AMS, SGPS challenge City in provincial hearing

Day three of Ontario Municipal Board hearing against Council sees students argue for fair representation

City and AMS lawyers wrestled over testimonials from City officials yesterday, as the Ontario Municipal Board hearing on city electoral boundaries entered its fourth day.

The OMB hearing is the latest development following the April decision by City Council to redraw city electoral boundaries solely using census data, which doesn’t include students.

The option they chose, which the City refers to as Option 1, would dissolve Sydenham District and reduce the number of councillors in student areas from four to three.

The AMS, the SGPS, the Sydenham District Association (SDA) and Queen’s Faculty of Law student Kevin Wiener filed appeals against the decision.

Witness statements have taken place throughout the week. City planning expert George Wallace was cross-examined on Monday and Robert Williams, a consultant from Watson and Associates, gave his testimony on Tuesday.

On the same day, AMS president and CEO Eril Berkok, SGPS president Iain Reeve and SDA chairman Ken Ohtake also spoke at the witness stand.

In his closing statement yesterday, Tony Fleming, the City lawyer, said taking students into account would create more problems for the City.

“It is undisputed evidence that historically post-secondary students haven’t participated in municipal elections in meaningful numbers,” he said.

By including post-secondary student estimates, he said, we risk diluting the votes in other districts with fewer students.

“It is not appropriate for this board to solve a perceived problem by creating a practical problem,” he said.

He added that the AMS can serve as effective representation for students, since the student voter turnout for AMS elections is higher than for municipal elections.

“The students have chosen who they want to represent them,” he said. “When [City officials] speak to student government, they know they are speaking for all students at Queen’s.”

Michael Hickey Jr., who represents the appealing parties, said testimonies from City officials implied that Option 1 didn’t provide fair political representation.

In his closing statement, he said Robert Williams consistently implied that Option 4 was the better option until the April Council decision passed, when he changed his position.

He said Williams’ original idea of representation referred to access to City councillors rather than voting power.

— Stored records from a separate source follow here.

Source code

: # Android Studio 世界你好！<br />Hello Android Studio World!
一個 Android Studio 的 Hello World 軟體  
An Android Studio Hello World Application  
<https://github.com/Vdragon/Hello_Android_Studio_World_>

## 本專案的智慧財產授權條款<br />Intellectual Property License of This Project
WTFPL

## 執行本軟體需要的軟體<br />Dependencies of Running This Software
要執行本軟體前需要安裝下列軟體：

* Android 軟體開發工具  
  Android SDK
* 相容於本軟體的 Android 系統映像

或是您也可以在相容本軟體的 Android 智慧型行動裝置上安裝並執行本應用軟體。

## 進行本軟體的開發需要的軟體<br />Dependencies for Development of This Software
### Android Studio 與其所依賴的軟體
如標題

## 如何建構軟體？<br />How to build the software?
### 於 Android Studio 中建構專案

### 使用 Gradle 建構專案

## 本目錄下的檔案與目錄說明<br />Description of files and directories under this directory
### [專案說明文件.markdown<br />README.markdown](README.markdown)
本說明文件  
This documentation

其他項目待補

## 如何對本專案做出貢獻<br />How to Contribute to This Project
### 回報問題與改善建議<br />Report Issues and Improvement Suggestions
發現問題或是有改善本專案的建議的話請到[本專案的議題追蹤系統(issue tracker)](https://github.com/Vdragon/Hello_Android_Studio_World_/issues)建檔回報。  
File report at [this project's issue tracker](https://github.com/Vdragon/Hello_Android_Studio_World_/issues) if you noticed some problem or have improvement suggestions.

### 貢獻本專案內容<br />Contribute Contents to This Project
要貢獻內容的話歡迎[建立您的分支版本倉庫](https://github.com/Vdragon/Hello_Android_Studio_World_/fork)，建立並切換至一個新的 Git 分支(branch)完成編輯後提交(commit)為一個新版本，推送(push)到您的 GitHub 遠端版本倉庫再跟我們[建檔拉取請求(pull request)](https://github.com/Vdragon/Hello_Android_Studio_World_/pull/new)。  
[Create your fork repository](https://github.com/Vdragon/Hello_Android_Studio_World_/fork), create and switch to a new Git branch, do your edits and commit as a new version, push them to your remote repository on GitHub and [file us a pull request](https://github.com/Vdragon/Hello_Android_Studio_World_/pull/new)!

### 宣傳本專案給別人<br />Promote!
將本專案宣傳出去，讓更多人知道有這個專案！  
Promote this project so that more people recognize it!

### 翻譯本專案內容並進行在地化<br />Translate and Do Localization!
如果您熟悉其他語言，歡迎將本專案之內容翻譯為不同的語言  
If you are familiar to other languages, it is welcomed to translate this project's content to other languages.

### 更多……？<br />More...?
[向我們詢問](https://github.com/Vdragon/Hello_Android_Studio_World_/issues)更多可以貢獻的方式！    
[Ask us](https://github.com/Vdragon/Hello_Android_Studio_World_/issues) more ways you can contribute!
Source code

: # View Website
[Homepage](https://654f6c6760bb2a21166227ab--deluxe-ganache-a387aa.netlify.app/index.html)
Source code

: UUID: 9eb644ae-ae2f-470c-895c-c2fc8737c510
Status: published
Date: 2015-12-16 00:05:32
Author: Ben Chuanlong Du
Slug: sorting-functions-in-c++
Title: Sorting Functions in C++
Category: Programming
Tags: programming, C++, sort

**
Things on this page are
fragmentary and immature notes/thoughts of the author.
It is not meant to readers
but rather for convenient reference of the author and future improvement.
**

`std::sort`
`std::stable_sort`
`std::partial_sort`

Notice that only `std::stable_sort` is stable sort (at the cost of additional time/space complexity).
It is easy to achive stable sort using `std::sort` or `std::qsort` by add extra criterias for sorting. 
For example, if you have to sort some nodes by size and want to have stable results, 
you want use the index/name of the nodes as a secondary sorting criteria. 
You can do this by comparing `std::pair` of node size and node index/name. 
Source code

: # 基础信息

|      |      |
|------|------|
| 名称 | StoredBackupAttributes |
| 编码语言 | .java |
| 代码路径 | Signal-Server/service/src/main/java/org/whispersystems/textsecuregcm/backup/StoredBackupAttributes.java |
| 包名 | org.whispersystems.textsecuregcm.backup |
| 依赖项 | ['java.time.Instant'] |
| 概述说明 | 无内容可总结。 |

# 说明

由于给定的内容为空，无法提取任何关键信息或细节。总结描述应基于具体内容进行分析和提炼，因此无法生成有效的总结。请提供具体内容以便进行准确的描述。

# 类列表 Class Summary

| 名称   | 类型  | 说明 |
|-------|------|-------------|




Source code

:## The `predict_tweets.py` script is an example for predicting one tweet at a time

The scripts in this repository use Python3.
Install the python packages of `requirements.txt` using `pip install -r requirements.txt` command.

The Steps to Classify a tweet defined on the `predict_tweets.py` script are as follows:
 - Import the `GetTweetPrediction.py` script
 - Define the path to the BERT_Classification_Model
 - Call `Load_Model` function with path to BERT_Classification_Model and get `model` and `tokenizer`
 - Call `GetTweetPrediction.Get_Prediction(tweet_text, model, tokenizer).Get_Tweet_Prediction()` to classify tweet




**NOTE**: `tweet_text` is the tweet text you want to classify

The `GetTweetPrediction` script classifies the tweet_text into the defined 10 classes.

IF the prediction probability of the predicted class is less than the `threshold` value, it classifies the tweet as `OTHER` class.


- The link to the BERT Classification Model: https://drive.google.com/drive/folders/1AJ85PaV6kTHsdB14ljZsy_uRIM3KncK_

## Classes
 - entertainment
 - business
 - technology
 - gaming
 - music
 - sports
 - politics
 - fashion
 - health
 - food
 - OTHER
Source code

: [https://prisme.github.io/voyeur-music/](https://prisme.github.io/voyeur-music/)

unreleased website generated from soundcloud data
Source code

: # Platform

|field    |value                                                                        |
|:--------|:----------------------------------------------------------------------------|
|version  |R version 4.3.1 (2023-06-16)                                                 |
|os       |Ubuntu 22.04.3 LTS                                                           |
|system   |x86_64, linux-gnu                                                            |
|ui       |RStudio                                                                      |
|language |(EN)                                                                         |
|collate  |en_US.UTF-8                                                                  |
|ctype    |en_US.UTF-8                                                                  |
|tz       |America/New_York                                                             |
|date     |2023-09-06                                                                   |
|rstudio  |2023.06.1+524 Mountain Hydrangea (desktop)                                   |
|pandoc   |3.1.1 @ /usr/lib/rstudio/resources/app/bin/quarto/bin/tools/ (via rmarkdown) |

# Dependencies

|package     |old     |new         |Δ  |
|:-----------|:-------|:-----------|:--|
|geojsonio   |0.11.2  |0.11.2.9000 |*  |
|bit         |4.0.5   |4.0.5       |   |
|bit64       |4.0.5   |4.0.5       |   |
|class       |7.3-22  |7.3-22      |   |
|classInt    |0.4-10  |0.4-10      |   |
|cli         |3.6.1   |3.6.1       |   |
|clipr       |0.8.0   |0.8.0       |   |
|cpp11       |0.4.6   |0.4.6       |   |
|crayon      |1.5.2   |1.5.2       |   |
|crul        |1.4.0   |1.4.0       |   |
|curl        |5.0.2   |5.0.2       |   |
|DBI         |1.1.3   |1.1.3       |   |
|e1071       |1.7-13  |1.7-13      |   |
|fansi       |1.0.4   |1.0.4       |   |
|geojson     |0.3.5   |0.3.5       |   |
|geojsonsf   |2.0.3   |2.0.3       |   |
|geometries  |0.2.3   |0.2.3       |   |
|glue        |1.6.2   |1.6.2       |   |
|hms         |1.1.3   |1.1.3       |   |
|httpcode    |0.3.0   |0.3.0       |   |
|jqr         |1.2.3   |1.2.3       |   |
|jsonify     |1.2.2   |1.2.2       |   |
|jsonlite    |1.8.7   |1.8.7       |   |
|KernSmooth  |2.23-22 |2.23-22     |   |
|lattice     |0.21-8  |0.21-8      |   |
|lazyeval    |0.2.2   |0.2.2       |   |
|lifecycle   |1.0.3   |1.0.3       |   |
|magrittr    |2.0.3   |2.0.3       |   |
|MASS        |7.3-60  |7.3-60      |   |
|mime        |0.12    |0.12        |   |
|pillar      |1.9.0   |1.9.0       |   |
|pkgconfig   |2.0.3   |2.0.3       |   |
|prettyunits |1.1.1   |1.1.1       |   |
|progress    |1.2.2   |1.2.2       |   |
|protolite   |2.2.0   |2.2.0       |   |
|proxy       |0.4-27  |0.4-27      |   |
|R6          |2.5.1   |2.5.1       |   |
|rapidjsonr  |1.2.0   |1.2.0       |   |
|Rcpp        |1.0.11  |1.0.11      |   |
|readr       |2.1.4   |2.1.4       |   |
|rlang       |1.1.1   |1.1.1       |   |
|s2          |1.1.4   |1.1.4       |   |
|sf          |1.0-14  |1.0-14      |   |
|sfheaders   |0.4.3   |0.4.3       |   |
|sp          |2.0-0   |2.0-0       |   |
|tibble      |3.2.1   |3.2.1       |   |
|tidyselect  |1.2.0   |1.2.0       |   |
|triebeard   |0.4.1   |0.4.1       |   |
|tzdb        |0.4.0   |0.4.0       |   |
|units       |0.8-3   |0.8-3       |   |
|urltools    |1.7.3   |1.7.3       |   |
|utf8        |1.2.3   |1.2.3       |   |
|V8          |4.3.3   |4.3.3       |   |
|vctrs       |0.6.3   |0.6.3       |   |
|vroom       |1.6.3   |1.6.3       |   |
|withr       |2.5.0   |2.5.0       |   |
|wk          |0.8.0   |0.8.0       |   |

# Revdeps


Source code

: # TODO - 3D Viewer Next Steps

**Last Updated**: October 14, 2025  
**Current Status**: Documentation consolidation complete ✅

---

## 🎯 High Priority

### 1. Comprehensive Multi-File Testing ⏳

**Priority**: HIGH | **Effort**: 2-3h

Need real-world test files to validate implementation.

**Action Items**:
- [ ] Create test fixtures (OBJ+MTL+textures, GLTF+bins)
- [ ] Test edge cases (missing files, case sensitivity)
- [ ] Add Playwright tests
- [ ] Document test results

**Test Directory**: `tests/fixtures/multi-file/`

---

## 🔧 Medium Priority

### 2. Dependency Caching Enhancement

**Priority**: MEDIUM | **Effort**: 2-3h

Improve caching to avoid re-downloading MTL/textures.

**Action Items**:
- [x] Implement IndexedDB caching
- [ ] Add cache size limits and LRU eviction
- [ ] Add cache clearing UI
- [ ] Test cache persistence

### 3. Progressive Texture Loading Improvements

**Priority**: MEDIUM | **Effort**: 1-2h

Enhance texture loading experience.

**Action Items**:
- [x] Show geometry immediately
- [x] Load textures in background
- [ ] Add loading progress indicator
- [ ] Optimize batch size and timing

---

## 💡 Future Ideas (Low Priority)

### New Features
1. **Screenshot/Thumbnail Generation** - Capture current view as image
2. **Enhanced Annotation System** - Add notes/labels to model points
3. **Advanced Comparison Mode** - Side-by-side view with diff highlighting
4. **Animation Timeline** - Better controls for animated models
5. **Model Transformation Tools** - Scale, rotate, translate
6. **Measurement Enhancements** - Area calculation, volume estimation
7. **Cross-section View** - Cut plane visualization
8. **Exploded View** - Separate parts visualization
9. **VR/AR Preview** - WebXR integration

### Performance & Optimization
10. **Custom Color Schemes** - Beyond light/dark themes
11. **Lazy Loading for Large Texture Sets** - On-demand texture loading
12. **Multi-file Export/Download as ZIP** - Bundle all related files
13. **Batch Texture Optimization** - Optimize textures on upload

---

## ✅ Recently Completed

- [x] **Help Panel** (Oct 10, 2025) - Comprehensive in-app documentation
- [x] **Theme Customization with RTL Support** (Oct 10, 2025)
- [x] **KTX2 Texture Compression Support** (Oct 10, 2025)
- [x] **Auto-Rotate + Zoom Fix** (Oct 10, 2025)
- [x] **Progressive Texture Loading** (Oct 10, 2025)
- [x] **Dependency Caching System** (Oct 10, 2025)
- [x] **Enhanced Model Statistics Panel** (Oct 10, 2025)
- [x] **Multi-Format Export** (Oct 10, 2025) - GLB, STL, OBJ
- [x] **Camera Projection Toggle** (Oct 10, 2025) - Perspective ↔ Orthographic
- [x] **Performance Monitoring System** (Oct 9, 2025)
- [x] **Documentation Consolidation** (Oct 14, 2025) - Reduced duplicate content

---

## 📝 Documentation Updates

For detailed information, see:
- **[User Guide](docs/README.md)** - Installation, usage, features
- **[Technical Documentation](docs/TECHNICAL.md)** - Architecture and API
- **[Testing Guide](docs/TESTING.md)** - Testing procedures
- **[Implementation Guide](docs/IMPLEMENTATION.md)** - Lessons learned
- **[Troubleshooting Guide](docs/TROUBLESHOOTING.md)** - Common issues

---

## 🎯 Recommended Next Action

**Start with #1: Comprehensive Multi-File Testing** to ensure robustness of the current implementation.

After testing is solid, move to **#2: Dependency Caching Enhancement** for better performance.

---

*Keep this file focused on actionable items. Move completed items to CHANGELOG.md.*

“He wasn’t talking about who votes on election day. He was talking about who has a voice every day after election day,” he said.

Hickey quoted a series of emails sent between Williams and Sydenham councillor Bill Glover to support his case.

In one of the emails, Williams wrote that “the design of a system that deliberately ignores a segment of the population will not be easy to defend.”

Kevin Wiener, who gave his closing statement after Hickey, told the Journal the AMS can supplement councillors but not replace them.

He cited councillor Liz Schell’s testimony, where she said it took her nearly two years to learn how to work effectively as a councillor, due to the learning curve.

“At the AMS, where you have 100 per cent turnover for every position,” he said, “you can’t have the same level of engagement and long-term strategizing on city priorities you can get from a councillor.”

On Wednesday, eleven members of the Kingston community gave presentations on the council decision, including Morgan Davis, president of the Student Life Association of St. Lawrence College, and city councillors Liz Schell, Jim Neill and Bill Glover.